* _DESCRIPTION OF THE TASK_
Each entry has to be reproduced in full, exactly as given.

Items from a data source

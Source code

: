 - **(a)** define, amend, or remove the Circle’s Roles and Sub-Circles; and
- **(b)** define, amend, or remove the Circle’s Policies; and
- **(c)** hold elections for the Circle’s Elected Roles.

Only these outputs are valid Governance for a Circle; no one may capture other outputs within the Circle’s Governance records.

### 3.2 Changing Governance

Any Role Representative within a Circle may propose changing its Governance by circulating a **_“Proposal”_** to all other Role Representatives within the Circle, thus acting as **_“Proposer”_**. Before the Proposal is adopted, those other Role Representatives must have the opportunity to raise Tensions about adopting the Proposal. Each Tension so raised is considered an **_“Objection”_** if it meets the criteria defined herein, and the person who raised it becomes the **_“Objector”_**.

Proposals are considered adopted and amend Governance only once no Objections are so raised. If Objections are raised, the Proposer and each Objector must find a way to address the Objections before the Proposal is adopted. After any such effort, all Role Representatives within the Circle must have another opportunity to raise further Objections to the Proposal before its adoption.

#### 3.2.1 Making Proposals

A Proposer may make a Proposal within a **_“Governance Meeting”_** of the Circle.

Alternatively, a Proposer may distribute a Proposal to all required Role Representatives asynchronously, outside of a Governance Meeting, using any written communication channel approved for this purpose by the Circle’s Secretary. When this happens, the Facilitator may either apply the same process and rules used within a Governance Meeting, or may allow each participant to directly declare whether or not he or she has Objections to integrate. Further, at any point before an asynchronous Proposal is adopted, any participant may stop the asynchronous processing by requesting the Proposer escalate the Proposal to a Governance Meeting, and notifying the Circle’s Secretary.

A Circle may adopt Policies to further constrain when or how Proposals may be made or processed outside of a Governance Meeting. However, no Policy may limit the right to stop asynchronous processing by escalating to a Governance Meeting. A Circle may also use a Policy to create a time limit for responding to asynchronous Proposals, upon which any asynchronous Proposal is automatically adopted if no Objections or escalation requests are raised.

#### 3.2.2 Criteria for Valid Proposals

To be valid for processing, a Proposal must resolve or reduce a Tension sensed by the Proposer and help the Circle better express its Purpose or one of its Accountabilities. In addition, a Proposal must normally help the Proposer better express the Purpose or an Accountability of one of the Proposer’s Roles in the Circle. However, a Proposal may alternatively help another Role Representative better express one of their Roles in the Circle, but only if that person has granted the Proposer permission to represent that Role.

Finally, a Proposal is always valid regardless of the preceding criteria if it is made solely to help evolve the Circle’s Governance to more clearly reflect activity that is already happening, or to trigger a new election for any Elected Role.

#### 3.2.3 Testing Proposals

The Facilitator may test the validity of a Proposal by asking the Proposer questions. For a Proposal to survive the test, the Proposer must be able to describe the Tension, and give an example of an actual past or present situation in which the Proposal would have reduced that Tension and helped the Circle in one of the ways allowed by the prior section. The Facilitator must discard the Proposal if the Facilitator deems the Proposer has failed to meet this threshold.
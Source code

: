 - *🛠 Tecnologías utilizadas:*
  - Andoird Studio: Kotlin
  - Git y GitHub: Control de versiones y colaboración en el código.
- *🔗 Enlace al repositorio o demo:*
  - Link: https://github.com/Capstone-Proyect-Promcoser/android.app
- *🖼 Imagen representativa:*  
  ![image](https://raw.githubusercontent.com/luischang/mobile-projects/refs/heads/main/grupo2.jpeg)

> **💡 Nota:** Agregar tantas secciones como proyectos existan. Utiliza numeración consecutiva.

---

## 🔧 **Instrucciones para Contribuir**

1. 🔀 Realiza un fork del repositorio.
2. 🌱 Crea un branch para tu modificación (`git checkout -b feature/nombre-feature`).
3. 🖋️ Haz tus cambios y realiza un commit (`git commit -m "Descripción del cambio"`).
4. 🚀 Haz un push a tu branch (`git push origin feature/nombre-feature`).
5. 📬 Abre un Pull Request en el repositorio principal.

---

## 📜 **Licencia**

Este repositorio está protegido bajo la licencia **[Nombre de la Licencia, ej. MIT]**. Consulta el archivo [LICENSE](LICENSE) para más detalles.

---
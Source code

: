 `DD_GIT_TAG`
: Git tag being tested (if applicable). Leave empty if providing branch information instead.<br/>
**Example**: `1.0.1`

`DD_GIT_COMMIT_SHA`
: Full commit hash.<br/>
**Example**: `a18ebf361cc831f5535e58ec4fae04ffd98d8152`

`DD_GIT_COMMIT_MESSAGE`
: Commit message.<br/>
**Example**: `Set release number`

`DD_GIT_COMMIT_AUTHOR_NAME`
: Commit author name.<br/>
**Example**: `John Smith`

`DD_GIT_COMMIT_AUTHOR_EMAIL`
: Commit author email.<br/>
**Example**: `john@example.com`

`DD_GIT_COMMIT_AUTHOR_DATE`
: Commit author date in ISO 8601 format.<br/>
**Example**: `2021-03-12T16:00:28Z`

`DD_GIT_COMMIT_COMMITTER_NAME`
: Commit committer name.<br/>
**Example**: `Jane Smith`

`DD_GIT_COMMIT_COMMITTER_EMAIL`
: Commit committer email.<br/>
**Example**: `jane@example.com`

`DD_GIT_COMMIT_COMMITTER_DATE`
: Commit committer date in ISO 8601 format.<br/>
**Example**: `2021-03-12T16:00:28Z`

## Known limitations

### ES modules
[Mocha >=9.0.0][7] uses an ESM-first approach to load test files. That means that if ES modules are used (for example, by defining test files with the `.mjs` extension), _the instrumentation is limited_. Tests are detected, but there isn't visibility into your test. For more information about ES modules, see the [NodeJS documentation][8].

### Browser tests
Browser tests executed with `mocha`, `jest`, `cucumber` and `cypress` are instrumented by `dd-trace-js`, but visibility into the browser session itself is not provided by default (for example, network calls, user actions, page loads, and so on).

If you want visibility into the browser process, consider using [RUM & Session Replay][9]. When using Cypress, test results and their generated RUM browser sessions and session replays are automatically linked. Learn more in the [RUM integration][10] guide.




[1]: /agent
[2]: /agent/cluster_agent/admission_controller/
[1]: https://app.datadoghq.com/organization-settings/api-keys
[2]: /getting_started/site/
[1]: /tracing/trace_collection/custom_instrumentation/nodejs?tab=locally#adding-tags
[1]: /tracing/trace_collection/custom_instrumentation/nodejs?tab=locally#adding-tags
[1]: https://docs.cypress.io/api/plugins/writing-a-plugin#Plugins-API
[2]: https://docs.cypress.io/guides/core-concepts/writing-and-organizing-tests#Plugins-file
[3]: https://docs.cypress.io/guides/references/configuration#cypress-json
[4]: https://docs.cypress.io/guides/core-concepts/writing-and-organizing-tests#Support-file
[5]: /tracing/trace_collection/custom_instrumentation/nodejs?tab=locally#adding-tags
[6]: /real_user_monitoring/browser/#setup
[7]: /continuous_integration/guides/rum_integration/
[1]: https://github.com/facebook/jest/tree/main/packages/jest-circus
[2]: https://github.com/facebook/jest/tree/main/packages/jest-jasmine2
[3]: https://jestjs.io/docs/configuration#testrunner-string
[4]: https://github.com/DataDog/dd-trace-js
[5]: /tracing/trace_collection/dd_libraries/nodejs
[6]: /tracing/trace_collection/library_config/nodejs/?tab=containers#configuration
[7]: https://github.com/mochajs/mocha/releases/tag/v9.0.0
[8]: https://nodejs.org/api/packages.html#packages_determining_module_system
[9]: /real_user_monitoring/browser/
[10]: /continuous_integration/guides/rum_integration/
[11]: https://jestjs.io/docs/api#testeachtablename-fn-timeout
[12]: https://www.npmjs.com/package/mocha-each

* _COMPLETED EXERCISE_
Source code

: - **(a)** define, amend, or remove the Circle’s Roles and Sub-Circles; and
- **(b)** define, amend, or remove the Circle’s Policies; and
- **(c)** hold elections for the Circle’s Elected Roles.

Only these outputs are valid Governance for a Circle; no one may capture other outputs within the Circle’s Governance records.

### 3.2 Changing Governance

Any Role Representative within a Circle may propose changing its Governance by circulating a **_“Proposal”_** to all other Role Representatives within the Circle, thus acting as **_“Proposer”_**. Before the Proposal is adopted, those other Role Representatives must have the opportunity to raise Tensions about adopting the Proposal. Each Tension so raised is considered an **_“Objection”_** if it meets the criteria defined herein, and the person who raised it becomes the **_“Objector”_**.

Proposals are considered adopted and amend Governance only once no Objections are so raised. If Objections are raised, the Proposer and each Objector must find a way to address the Objections before the Proposal is adopted. After any such effort, all Role Representatives within the Circle must have another opportunity to raise further Objections to the Proposal before its adoption.

#### 3.2.1 Making Proposals

A Proposer may make a Proposal within a **_“Governance Meeting”_** of the Circle.

Alternatively, a Proposer may distribute a Proposal to all required Role Representatives asynchronously, outside of a Governance Meeting, using any written communication channel approved for this purpose by the Circle’s Secretary. When this happens, the Facilitator may either apply the same process and rules used within a Governance Meeting, or may allow each participant to directly declare whether or not he or she has Objections to integrate. Further, at any point before an asynchronous Proposal is adopted, any participant may stop the asynchronous processing by requesting the Proposer escalate the Proposal to a Governance Meeting, and notifying the Circle’s Secretary.

A Circle may adopt Policies to further constrain when or how Proposals may be made or processed outside of a Governance Meeting. However, no Policy may limit the right to stop asynchronous processing by escalating to a Governance Meeting. A Circle may also use a Policy to create a time limit for responding to asynchronous Proposals, upon which any asynchronous Proposal is automatically adopted if no Objections or escalation requests are raised.

#### 3.2.2 Criteria for Valid Proposals

To be valid for processing, a Proposal must resolve or reduce a Tension sensed by the Proposer and help the Circle better express its Purpose or one of its Accountabilities. In addition, a Proposal must normally help the Proposer better express the Purpose or an Accountability of one of the Proposer’s Roles in the Circle. However, a Proposal may alternatively help another Role Representative better express one of their Roles in the Circle, but only if that person has granted the Proposer permission to represent that Role.

Finally, a Proposal is always valid regardless of the preceding criteria if it is made solely to help evolve the Circle’s Governance to more clearly reflect activity that is already happening, or to trigger a new election for any Elected Role.

#### 3.2.3 Testing Proposals

The Facilitator may test the validity of a Proposal by asking the Proposer questions. For a Proposal to survive the test, the Proposer must be able to describe the Tension, and give an example of an actual past or present situation in which the Proposal would have reduced that Tension and helped the Circle in one of the ways allowed by the prior section. The Facilitator must discard the Proposal if the Facilitator deems the Proposer has failed to meet this threshold.
Source code

: - *🛠 Tecnologías utilizadas:*
  - Andoird Studio: Kotlin
  - Git y GitHub: Control de versiones y colaboración en el código.
- *🔗 Enlace al repositorio o demo:*
  - Link: https://github.com/Capstone-Proyect-Promcoser/android.app
- *🖼 Imagen representativa:*  
  ![image](https://raw.githubusercontent.com/luischang/mobile-projects/refs/heads/main/grupo2.jpeg)

> **💡 Nota:** Agregar tantas secciones como proyectos existan. Utiliza numeración consecutiva.

---

## 🔧 **Instrucciones para Contribuir**

1. 🔀 Realiza un fork del repositorio.
2. 🌱 Crea un branch para tu modificación (`git checkout -b feature/nombre-feature`).
3. 🖋️ Haz tus cambios y realiza un commit (`git commit -m "Descripción del cambio"`).
4. 🚀 Haz un push a tu branch (`git push origin feature/nombre-feature`).
5. 📬 Abre un Pull Request en el repositorio principal.

---

## 📜 **Licencia**

Este repositorio está protegido bajo la licencia **[Nombre de la Licencia, ej. MIT]**. Consulta el archivo [LICENSE](LICENSE) para más detalles.

---
Source code

: `DD_GIT_TAG`
: Git tag being tested (if applicable). Leave empty if providing branch information instead.<br/>
**Example**: `1.0.1`

`DD_GIT_COMMIT_SHA`
: Full commit hash.<br/>
**Example**: `a18ebf361cc831f5535e58ec4fae04ffd98d8152`

`DD_GIT_COMMIT_MESSAGE`
: Commit message.<br/>
**Example**: `Set release number`

`DD_GIT_COMMIT_AUTHOR_NAME`
: Commit author name.<br/>
**Example**: `John Smith`

`DD_GIT_COMMIT_AUTHOR_EMAIL`
: Commit author email.<br/>
**Example**: `john@example.com`

`DD_GIT_COMMIT_AUTHOR_DATE`
: Commit author date in ISO 8601 format.<br/>
**Example**: `2021-03-12T16:00:28Z`

`DD_GIT_COMMIT_COMMITTER_NAME`
: Commit committer name.<br/>
**Example**: `Jane Smith`

`DD_GIT_COMMIT_COMMITTER_EMAIL`
: Commit committer email.<br/>
**Example**: `jane@example.com`

`DD_GIT_COMMIT_COMMITTER_DATE`
: Commit committer date in ISO 8601 format.<br/>
**Example**: `2021-03-12T16:00:28Z`

## Known limitations

### ES modules
[Mocha >=9.0.0][7] uses an ESM-first approach to load test files. That means that if ES modules are used (for example, by defining test files with the `.mjs` extension), _the instrumentation is limited_. Tests are detected, but there isn't visibility into your test. For more information about ES modules, see the [NodeJS documentation][8].

### Browser tests
Browser tests executed with `mocha`, `jest`, `cucumber` and `cypress` are instrumented by `dd-trace-js`, but visibility into the browser session itself is not provided by default (for example, network calls, user actions, page loads, and so on).

If you want visibility into the browser process, consider using [RUM & Session Replay][9]. When using Cypress, test results and their generated RUM browser sessions and session replays are automatically linked. Learn more in the [RUM integration][10] guide.




[1]: /agent
[2]: /agent/cluster_agent/admission_controller/
[1]: https://app.datadoghq.com/organization-settings/api-keys
[2]: /getting_started/site/
[1]: /tracing/trace_collection/custom_instrumentation/nodejs?tab=locally#adding-tags
[1]: /tracing/trace_collection/custom_instrumentation/nodejs?tab=locally#adding-tags
[1]: https://docs.cypress.io/api/plugins/writing-a-plugin#Plugins-API
[2]: https://docs.cypress.io/guides/core-concepts/writing-and-organizing-tests#Plugins-file
[3]: https://docs.cypress.io/guides/references/configuration#cypress-json
[4]: https://docs.cypress.io/guides/core-concepts/writing-and-organizing-tests#Support-file
[5]: /tracing/trace_collection/custom_instrumentation/nodejs?tab=locally#adding-tags
[6]: /real_user_monitoring/browser/#setup
[7]: /continuous_integration/guides/rum_integration/
[1]: https://github.com/facebook/jest/tree/main/packages/jest-circus
[2]: https://github.com/facebook/jest/tree/main/packages/jest-jasmine2
[3]: https://jestjs.io/docs/configuration#testrunner-string
[4]: https://github.com/DataDog/dd-trace-js
[5]: /tracing/trace_collection/dd_libraries/nodejs
[6]: /tracing/trace_collection/library_config/nodejs/?tab=containers#configuration
[7]: https://github.com/mochajs/mocha/releases/tag/v9.0.0
[8]: https://nodejs.org/api/packages.html#packages_determining_module_system
[9]: /real_user_monitoring/browser/
[10]: /continuous_integration/guides/rum_integration/
[11]: https://jestjs.io/docs/api#testeachtablename-fn-timeout
[12]: https://www.npmjs.com/package/mocha-each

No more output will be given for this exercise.